For some in Greece, the ongoing financial crisis has not stopped them from thinking, and moving forward. Since winning the Make Innovation Work contest this spring, John Sporidis-Antoniadis and Panagiotis Panagiotopoulos have put their proposal to produce algae biomass with a high calorific value for use as alternative fuel to work.
The competition, sponsored by the American-Hellenic Chamber of Commerce, awarded the pair more than 80,000 euros for their idea.
“The competition was important for us. It was a good amount of money but the chamber put us in touch with a number of people locally and internationally to expand out of the country,” Sporidis-Antoniadis told SETimes.
The contest was borne from a similar idea in Ireland, said the chamber’s executive director, Elias Spirtounias.
“We were looking to do something different, to recognise people who produced some good ideas,” he told SETimes. But, he said, contestants had to produce something that could work right away. “We didn’t want to have only ideas, we wanted feasible business plans for Greece.”

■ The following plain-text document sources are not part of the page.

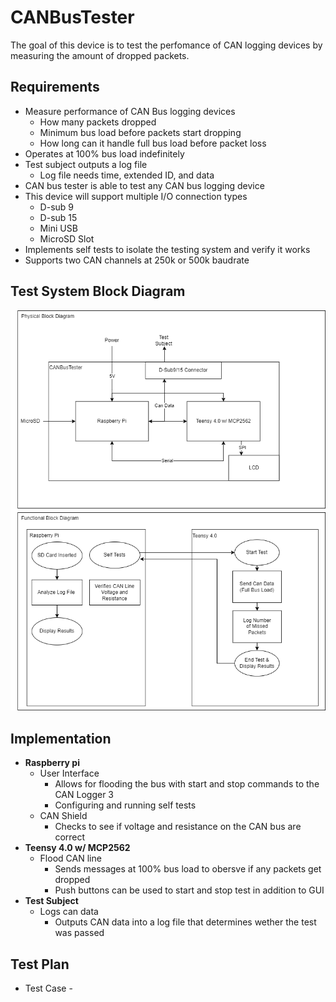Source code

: # CANBusTester
The goal of this device is to test the perfomance of CAN logging devices by measuring the amount of dropped packets.

## Requirements
- Measure performance of CAN Bus logging devices 
  - How many packets dropped
  - Minimum bus load before packets start dropping
  - How long can it handle full bus load before packet loss
- Operates at 100% bus load indefinitely
- Test subject outputs a log file
  - Log file needs time, extended ID, and data
- CAN bus tester is able to test any CAN bus logging device
- This device will support multiple I/O connection types 
  - D-sub 9
  - D-sub 15
  - Mini USB
  - MicroSD Slot
- Implements self tests to isolate the testing system and verify it works
- Supports two CAN channels at 250k or 500k baudrate
## Test System Block Diagram
![alt text](CANBusTester.drawio.png)

## Implementation
* **Raspberry pi**
  - User Interface
    * Allows for flooding the bus with start and stop commands to the CAN Logger 3
    * Configuring and running self tests
  - CAN Shield
    * Checks to see if voltage and resistance on the CAN bus are correct
* **Teensy 4.0 w/ MCP2562**
  - Flood CAN line
    * Sends messages at 100% bus load to obersve if any packets get dropped
    * Push buttons can be used to start and stop test in addition to GUI
* **Test Subject**
  - Logs can data
    * Outputs CAN data into a log file that determines wether the test was passed

## Test Plan
* Test Case -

“This competition is an initiative of the American-Hellenic Chamber of Commerce to stimulate entrepreneurship and transition from the gloom of today to optimism of the future of Greece,” Yanos Gramatidis, chamber president, told SETimes.
Sporidis-Antoniadis said his company has already lined up factories and industries that want to use the algae biomass to replace wood and coal because it burns more efficiently.
Christofyllis Douralis’ proposal to use a so-called multi-tank to replace barrels for transporting commodities, allowing multiple reuses, won in the green energy category.
“We are talking now to some prospective investors because of the opportunity the chamber gave us,” he told SETimes. He said the competition has also enabled Greek companies and entrepreneurs to dispel the image of Greeks as lazy and a country rife with corruption and incompetence.
“There’s a lot of interesting minds that are working in various sectors … and most of them are trying to find ways to realise their ideas or projects outside Greece, because inside Greece there weren’t institutions to help them,” he added.
“It’s not a problem of the Greek mentality but the financial system, which depends on banks and not on venture capital to fund start-up businesses.” His multi-tank proposal, he said, has drawn interest from transport companies because they are reusable, reduce storage space, oil consumption and pollution.
The transport-shipping proposal from Inasco Hellas was for the use of high-performance carbon fibre to reduce weight, while the tourism winner put forth a hotel, hunting area in northern Greece and a farm.
“We had some very good ideas but people didn’t know how to present them,” he said, adding that the competition, which required only electronic application, provided business plans and advice.
“The Greek private sector is willing to move ahead. There are good ideas out there, with well-educated people, ready to move ahead … in any recession, there are always opportunities. The issue is to be strong enough to find them” Sporidis-Antoniadis told SETimes.
1st page photo: John Sporidis-Antoniadis (third from left) with the award from the American-Hellenic Chamber of Commerce Make Innovation Work contest. [Andy Dabilis/SETimes]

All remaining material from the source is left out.